About this task => What is needed is every line of the material that contains "configs".

Recorded information =>
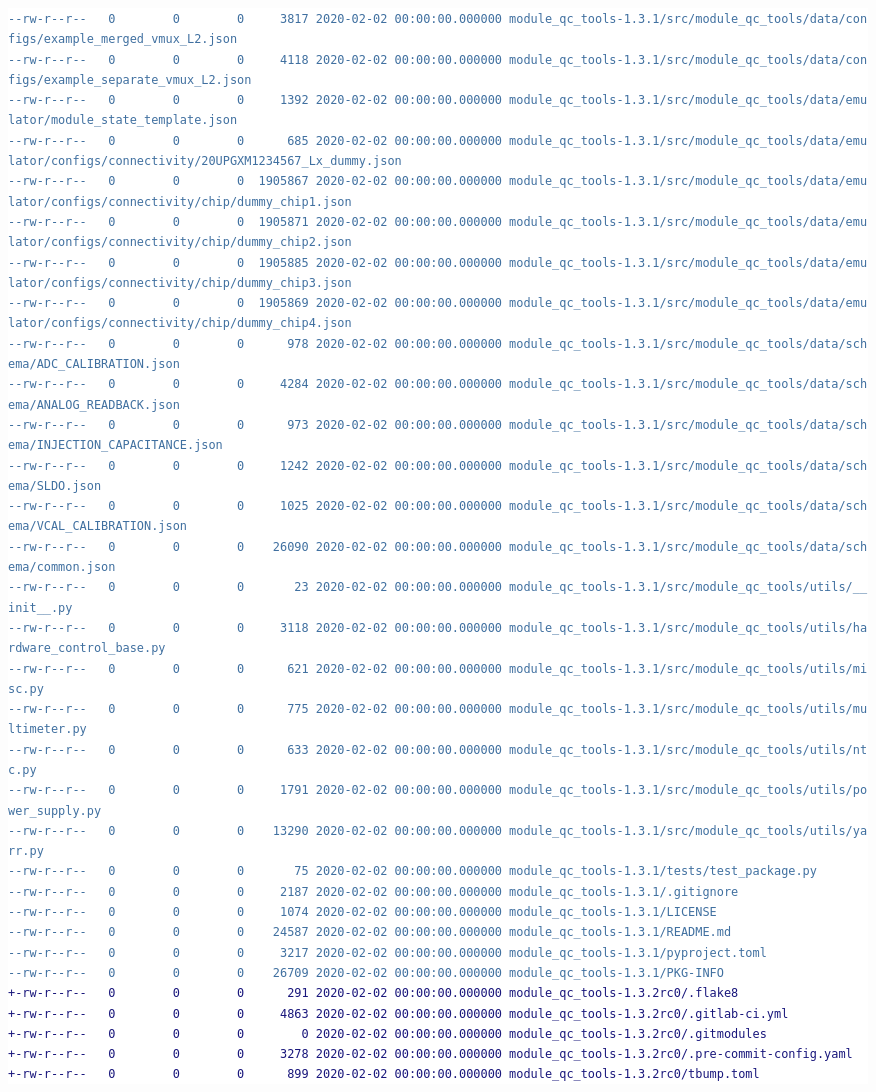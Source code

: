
 ```diff
--rw-r--r--   0        0        0     3817 2020-02-02 00:00:00.000000 module_qc_tools-1.3.1/src/module_qc_tools/data/configs/example_merged_vmux_L2.json
--rw-r--r--   0        0        0     4118 2020-02-02 00:00:00.000000 module_qc_tools-1.3.1/src/module_qc_tools/data/configs/example_separate_vmux_L2.json
--rw-r--r--   0        0        0     1392 2020-02-02 00:00:00.000000 module_qc_tools-1.3.1/src/module_qc_tools/data/emulator/module_state_template.json
--rw-r--r--   0        0        0      685 2020-02-02 00:00:00.000000 module_qc_tools-1.3.1/src/module_qc_tools/data/emulator/configs/connectivity/20UPGXM1234567_Lx_dummy.json
--rw-r--r--   0        0        0  1905867 2020-02-02 00:00:00.000000 module_qc_tools-1.3.1/src/module_qc_tools/data/emulator/configs/connectivity/chip/dummy_chip1.json
--rw-r--r--   0        0        0  1905871 2020-02-02 00:00:00.000000 module_qc_tools-1.3.1/src/module_qc_tools/data/emulator/configs/connectivity/chip/dummy_chip2.json
--rw-r--r--   0        0        0  1905885 2020-02-02 00:00:00.000000 module_qc_tools-1.3.1/src/module_qc_tools/data/emulator/configs/connectivity/chip/dummy_chip3.json
--rw-r--r--   0        0        0  1905869 2020-02-02 00:00:00.000000 module_qc_tools-1.3.1/src/module_qc_tools/data/emulator/configs/connectivity/chip/dummy_chip4.json
--rw-r--r--   0        0        0      978 2020-02-02 00:00:00.000000 module_qc_tools-1.3.1/src/module_qc_tools/data/schema/ADC_CALIBRATION.json
--rw-r--r--   0        0        0     4284 2020-02-02 00:00:00.000000 module_qc_tools-1.3.1/src/module_qc_tools/data/schema/ANALOG_READBACK.json
--rw-r--r--   0        0        0      973 2020-02-02 00:00:00.000000 module_qc_tools-1.3.1/src/module_qc_tools/data/schema/INJECTION_CAPACITANCE.json
--rw-r--r--   0        0        0     1242 2020-02-02 00:00:00.000000 module_qc_tools-1.3.1/src/module_qc_tools/data/schema/SLDO.json
--rw-r--r--   0        0        0     1025 2020-02-02 00:00:00.000000 module_qc_tools-1.3.1/src/module_qc_tools/data/schema/VCAL_CALIBRATION.json
--rw-r--r--   0        0        0    26090 2020-02-02 00:00:00.000000 module_qc_tools-1.3.1/src/module_qc_tools/data/schema/common.json
--rw-r--r--   0        0        0       23 2020-02-02 00:00:00.000000 module_qc_tools-1.3.1/src/module_qc_tools/utils/__init__.py
--rw-r--r--   0        0        0     3118 2020-02-02 00:00:00.000000 module_qc_tools-1.3.1/src/module_qc_tools/utils/hardware_control_base.py
--rw-r--r--   0        0        0      621 2020-02-02 00:00:00.000000 module_qc_tools-1.3.1/src/module_qc_tools/utils/misc.py
--rw-r--r--   0        0        0      775 2020-02-02 00:00:00.000000 module_qc_tools-1.3.1/src/module_qc_tools/utils/multimeter.py
--rw-r--r--   0        0        0      633 2020-02-02 00:00:00.000000 module_qc_tools-1.3.1/src/module_qc_tools/utils/ntc.py
--rw-r--r--   0        0        0     1791 2020-02-02 00:00:00.000000 module_qc_tools-1.3.1/src/module_qc_tools/utils/power_supply.py
--rw-r--r--   0        0        0    13290 2020-02-02 00:00:00.000000 module_qc_tools-1.3.1/src/module_qc_tools/utils/yarr.py
--rw-r--r--   0        0        0       75 2020-02-02 00:00:00.000000 module_qc_tools-1.3.1/tests/test_package.py
--rw-r--r--   0        0        0     2187 2020-02-02 00:00:00.000000 module_qc_tools-1.3.1/.gitignore
--rw-r--r--   0        0        0     1074 2020-02-02 00:00:00.000000 module_qc_tools-1.3.1/LICENSE
--rw-r--r--   0        0        0    24587 2020-02-02 00:00:00.000000 module_qc_tools-1.3.1/README.md
--rw-r--r--   0        0        0     3217 2020-02-02 00:00:00.000000 module_qc_tools-1.3.1/pyproject.toml
--rw-r--r--   0        0        0    26709 2020-02-02 00:00:00.000000 module_qc_tools-1.3.1/PKG-INFO
+-rw-r--r--   0        0        0      291 2020-02-02 00:00:00.000000 module_qc_tools-1.3.2rc0/.flake8
+-rw-r--r--   0        0        0     4863 2020-02-02 00:00:00.000000 module_qc_tools-1.3.2rc0/.gitlab-ci.yml
+-rw-r--r--   0        0        0        0 2020-02-02 00:00:00.000000 module_qc_tools-1.3.2rc0/.gitmodules
+-rw-r--r--   0        0        0     3278 2020-02-02 00:00:00.000000 module_qc_tools-1.3.2rc0/.pre-commit-config.yaml
+-rw-r--r--   0        0        0      899 2020-02-02 00:00:00.000000 module_qc_tools-1.3.2rc0/tbump.toml
```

Solution for this exercise =>
--rw-r--r--   0        0        0     3817 2020-02-02 00:00:00.000000 module_qc_tools-1.3.1/src/module_qc_tools/data/configs/example_merged_vmux_L2.json
--rw-r--r--   0        0        0     4118 2020-02-02 00:00:00.000000 module_qc_tools-1.3.1/src/module_qc_tools/data/configs/example_separate_vmux_L2.json
--rw-r--r--   0        0        0      685 2020-02-02 00:00:00.000000 module_qc_tools-1.3.1/src/module_qc_tools/data/emulator/configs/connectivity/20UPGXM1234567_Lx_dummy.json
--rw-r--r--   0        0        0  1905867 2020-02-02 00:00:00.000000 module_qc_tools-1.3.1/src/module_qc_tools/data/emulator/configs/connectivity/chip/dummy_chip1.json
--rw-r--r--   0        0        0  1905871 2020-02-02 00:00:00.000000 module_qc_tools-1.3.1/src/module_qc_tools/data/emulator/configs/connectivity/chip/dummy_chip2.json
--rw-r--r--   0        0        0  1905885 2020-02-02 00:00:00.000000 module_qc_tools-1.3.1/src/module_qc_tools/data/emulator/configs/connectivity/chip/dummy_chip3.json
--rw-r--r--   0        0        0  1905869 2020-02-02 00:00:00.000000 module_qc_tools-1.3.1/src/module_qc_tools/data/emulator/configs/connectivity/chip/dummy_chip4.json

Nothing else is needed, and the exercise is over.